→ **ABOUT THIS TASK**
The answer is to be an exact copy of the lines below running from the line with "std::string str;" down to the line with "string option's value", both ends included, and nothing more.

→ **THE RECORDS**

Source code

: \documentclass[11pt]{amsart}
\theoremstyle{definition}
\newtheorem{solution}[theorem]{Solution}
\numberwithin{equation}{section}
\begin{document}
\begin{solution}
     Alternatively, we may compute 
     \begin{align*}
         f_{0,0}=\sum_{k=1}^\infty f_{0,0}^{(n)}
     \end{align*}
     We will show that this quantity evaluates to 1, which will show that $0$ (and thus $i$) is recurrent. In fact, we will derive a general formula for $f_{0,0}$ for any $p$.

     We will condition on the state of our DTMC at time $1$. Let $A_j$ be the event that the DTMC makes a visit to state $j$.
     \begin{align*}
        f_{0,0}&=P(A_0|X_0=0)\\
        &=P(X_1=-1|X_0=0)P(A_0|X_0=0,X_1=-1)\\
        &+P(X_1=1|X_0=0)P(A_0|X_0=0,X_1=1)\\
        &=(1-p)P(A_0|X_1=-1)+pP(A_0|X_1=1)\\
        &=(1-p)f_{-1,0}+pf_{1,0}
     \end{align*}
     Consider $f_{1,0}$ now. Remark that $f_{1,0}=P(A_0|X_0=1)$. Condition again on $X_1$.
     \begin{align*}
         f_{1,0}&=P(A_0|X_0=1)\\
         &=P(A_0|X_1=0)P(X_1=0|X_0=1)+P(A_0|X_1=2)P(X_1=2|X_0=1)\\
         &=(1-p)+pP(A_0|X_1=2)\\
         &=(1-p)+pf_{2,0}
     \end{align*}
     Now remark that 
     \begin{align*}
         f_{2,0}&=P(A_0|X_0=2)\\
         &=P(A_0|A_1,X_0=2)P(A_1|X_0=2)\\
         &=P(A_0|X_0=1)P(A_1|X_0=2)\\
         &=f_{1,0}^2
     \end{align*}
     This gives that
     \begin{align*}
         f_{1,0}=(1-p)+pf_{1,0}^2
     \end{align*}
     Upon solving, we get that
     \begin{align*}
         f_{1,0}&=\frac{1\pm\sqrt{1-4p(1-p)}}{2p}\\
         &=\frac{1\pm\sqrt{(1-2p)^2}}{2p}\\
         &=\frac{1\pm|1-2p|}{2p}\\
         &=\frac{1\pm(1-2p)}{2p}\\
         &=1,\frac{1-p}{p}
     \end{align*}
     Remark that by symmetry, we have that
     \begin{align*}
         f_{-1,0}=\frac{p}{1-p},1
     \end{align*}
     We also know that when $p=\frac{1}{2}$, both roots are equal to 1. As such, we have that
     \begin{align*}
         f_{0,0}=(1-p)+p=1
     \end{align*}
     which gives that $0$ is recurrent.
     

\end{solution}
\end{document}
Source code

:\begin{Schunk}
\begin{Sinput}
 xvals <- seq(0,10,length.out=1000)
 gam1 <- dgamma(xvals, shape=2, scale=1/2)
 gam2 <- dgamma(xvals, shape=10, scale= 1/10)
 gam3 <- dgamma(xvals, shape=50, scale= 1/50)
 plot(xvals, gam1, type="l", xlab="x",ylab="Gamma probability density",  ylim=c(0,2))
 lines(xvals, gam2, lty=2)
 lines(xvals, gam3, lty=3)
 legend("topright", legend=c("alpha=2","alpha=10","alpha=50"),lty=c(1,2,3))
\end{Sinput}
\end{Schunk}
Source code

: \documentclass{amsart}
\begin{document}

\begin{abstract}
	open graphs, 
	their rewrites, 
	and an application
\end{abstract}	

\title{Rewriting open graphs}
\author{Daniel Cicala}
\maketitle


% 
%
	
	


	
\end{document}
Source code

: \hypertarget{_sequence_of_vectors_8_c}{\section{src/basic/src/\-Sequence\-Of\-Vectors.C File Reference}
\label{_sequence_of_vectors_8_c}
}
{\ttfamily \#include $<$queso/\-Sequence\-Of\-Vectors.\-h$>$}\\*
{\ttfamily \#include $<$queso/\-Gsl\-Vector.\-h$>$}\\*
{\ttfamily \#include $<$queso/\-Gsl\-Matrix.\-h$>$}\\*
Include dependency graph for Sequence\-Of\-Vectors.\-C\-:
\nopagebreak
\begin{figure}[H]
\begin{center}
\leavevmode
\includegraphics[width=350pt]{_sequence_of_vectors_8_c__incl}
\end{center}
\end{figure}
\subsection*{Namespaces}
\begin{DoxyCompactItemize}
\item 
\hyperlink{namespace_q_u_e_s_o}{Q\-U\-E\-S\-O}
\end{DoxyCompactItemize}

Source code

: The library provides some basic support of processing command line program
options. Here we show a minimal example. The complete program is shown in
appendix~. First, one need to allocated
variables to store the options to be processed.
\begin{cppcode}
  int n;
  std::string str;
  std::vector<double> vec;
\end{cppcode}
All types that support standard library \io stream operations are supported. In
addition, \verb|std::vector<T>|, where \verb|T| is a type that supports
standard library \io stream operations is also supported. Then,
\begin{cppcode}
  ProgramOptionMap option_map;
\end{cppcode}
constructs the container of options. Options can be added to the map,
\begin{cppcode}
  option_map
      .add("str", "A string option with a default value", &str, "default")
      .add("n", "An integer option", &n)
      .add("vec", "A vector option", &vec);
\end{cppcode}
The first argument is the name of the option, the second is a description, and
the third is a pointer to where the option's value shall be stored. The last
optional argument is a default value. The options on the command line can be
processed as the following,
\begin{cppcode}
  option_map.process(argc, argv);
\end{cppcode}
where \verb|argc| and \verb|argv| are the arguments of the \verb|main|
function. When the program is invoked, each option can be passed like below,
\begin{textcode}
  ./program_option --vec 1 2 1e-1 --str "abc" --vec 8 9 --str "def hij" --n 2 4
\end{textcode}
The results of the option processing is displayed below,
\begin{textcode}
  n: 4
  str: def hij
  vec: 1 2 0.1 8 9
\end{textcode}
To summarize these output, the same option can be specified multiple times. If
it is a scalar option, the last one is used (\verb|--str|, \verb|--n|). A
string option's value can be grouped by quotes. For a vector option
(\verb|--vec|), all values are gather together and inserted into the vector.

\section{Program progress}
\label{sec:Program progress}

→ **OUTPUT FOR THIS EXERCISE**
  std::string str;
  std::vector<double> vec;
\end{cppcode}
All types that support standard library \io stream operations are supported. In
addition, \verb|std::vector<T>|, where \verb|T| is a type that supports
standard library \io stream operations is also supported. Then,
\begin{cppcode}
  ProgramOptionMap option_map;
\end{cppcode}
constructs the container of options. Options can be added to the map,
\begin{cppcode}
  option_map
      .add("str", "A string option with a default value", &str, "default")
      .add("n", "An integer option", &n)
      .add("vec", "A vector option", &vec);
\end{cppcode}
The first argument is the name of the option, the second is a description, and
the third is a pointer to where the option's value shall be stored. The last
optional argument is a default value. The options on the command line can be
processed as the following,
\begin{cppcode}
  option_map.process(argc, argv);
\end{cppcode}
where \verb|argc| and \verb|argv| are the arguments of the \verb|main|
function. When the program is invoked, each option can be passed like below,
\begin{textcode}
  ./program_option --vec 1 2 1e-1 --str "abc" --vec 8 9 --str "def hij" --n 2 4
\end{textcode}
The results of the option processing is displayed below,
\begin{textcode}
  n: 4
  str: def hij
  vec: 1 2 0.1 8 9
\end{textcode}
To summarize these output, the same option can be specified multiple times. If
it is a scalar option, the last one is used (\verb|--str|, \verb|--n|). A
string option's value can be grouped by quotes. For a vector option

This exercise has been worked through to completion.